Task to complete: Wherever the string "newsletters" occurs in a line of these records, report that line.

The data:
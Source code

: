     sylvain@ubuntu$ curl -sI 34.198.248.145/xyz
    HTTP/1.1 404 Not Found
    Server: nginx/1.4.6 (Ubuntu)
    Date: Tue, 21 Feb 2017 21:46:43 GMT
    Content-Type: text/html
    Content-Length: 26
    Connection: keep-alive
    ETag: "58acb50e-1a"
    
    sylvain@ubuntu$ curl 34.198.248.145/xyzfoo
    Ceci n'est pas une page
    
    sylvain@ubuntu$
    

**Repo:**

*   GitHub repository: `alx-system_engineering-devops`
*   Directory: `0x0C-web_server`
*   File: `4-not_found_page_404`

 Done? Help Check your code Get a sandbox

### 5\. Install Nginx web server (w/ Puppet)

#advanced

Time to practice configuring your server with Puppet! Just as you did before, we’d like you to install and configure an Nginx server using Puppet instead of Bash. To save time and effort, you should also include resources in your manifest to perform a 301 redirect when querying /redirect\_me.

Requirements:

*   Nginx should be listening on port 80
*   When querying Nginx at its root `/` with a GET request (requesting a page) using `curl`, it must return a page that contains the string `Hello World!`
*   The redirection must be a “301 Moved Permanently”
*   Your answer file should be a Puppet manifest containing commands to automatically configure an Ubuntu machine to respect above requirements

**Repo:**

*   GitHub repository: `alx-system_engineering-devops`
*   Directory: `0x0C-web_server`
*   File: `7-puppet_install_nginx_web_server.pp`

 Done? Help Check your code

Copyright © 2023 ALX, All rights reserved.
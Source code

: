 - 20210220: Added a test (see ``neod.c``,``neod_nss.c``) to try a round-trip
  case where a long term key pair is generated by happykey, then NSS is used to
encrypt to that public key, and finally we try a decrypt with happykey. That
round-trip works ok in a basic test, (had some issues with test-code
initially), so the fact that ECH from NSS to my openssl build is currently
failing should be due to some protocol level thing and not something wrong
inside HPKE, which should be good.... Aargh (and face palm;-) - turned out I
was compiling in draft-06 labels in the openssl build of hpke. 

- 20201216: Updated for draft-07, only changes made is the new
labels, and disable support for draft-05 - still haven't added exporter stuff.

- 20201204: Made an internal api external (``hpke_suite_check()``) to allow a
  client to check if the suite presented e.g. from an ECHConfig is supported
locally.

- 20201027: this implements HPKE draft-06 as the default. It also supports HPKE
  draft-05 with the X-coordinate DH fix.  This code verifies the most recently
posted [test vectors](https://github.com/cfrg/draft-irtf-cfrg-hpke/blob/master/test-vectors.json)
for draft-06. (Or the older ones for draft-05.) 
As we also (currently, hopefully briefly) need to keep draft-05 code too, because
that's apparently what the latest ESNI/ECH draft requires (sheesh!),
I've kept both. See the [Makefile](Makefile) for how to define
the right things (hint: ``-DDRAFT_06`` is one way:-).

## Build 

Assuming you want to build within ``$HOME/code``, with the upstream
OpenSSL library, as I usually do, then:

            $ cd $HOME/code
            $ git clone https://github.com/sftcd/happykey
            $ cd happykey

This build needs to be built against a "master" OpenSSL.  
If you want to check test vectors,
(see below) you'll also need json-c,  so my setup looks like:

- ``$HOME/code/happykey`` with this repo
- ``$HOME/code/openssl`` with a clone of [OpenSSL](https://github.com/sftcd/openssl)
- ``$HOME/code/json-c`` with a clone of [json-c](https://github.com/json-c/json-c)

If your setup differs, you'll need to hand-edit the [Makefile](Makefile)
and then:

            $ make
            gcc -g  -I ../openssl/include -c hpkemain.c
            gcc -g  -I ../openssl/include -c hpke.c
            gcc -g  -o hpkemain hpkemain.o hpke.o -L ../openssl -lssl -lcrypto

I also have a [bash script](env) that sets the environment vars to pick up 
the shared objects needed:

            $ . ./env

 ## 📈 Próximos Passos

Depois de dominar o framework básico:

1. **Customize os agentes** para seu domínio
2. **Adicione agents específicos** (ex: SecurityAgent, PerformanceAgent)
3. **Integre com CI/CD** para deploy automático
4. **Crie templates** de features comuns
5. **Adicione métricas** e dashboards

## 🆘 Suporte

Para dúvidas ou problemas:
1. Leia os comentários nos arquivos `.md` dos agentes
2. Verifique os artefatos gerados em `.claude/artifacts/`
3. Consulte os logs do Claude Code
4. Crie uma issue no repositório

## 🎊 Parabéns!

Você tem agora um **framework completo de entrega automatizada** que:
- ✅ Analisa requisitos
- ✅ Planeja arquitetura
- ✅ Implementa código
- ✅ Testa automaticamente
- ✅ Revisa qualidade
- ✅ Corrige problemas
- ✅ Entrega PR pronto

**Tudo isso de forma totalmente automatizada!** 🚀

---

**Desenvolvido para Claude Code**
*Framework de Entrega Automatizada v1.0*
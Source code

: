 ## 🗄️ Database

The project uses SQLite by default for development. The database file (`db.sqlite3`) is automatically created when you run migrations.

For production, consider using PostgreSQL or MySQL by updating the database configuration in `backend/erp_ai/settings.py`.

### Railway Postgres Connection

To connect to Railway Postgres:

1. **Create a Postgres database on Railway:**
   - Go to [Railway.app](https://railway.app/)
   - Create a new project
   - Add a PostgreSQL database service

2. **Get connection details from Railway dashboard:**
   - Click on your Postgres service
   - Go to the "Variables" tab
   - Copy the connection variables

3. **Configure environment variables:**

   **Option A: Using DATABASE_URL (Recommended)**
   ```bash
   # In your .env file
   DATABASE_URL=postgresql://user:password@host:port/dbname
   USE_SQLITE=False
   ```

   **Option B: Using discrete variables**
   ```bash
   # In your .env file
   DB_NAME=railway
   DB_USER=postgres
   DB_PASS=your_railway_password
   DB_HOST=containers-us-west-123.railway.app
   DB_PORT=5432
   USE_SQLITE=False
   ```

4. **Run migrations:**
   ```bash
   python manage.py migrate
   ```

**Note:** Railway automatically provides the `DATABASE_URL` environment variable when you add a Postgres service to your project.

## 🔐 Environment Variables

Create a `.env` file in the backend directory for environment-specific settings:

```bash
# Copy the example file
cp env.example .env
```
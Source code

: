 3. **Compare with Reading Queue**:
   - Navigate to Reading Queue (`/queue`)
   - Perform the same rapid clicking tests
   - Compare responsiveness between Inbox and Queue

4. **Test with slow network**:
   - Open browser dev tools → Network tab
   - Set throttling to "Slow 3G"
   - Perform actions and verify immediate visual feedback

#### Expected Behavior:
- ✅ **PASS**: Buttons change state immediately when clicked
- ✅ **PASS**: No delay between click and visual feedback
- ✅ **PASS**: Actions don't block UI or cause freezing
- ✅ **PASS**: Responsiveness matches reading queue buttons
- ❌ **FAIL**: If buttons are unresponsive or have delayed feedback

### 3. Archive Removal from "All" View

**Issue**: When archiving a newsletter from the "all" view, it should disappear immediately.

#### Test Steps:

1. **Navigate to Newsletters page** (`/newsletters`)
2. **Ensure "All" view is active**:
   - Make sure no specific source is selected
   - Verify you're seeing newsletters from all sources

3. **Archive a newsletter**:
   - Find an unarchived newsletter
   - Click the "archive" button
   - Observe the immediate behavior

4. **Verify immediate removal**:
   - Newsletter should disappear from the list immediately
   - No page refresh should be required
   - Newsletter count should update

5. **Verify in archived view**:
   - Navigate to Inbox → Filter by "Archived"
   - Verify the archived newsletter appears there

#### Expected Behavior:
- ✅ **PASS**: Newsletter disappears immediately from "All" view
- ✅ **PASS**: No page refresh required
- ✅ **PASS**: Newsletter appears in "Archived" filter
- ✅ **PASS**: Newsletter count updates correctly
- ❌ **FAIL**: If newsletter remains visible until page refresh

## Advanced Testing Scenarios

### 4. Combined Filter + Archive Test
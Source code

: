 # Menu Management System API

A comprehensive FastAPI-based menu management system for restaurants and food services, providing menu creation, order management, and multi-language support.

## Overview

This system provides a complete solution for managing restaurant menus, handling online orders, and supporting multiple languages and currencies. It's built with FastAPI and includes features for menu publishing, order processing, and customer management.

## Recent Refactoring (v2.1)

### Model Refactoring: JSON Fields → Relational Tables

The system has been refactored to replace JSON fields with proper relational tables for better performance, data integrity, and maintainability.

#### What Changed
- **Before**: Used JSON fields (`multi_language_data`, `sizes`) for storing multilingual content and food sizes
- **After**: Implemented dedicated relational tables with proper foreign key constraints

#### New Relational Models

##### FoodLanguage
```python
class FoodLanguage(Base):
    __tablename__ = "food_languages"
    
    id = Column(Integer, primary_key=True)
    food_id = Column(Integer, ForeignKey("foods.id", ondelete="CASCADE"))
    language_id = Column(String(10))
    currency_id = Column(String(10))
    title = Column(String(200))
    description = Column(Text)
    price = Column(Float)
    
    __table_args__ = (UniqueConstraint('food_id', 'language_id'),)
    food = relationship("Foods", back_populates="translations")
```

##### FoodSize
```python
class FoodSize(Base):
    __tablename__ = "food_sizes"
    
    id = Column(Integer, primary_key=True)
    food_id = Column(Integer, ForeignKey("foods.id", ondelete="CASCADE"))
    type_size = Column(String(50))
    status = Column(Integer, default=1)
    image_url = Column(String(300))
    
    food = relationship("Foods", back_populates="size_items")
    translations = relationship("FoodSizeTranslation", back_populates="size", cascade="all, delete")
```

Finished exercise:
1. **Navigate to Newsletters page** (`/newsletters`)
   - Verify you're seeing newsletters from all sources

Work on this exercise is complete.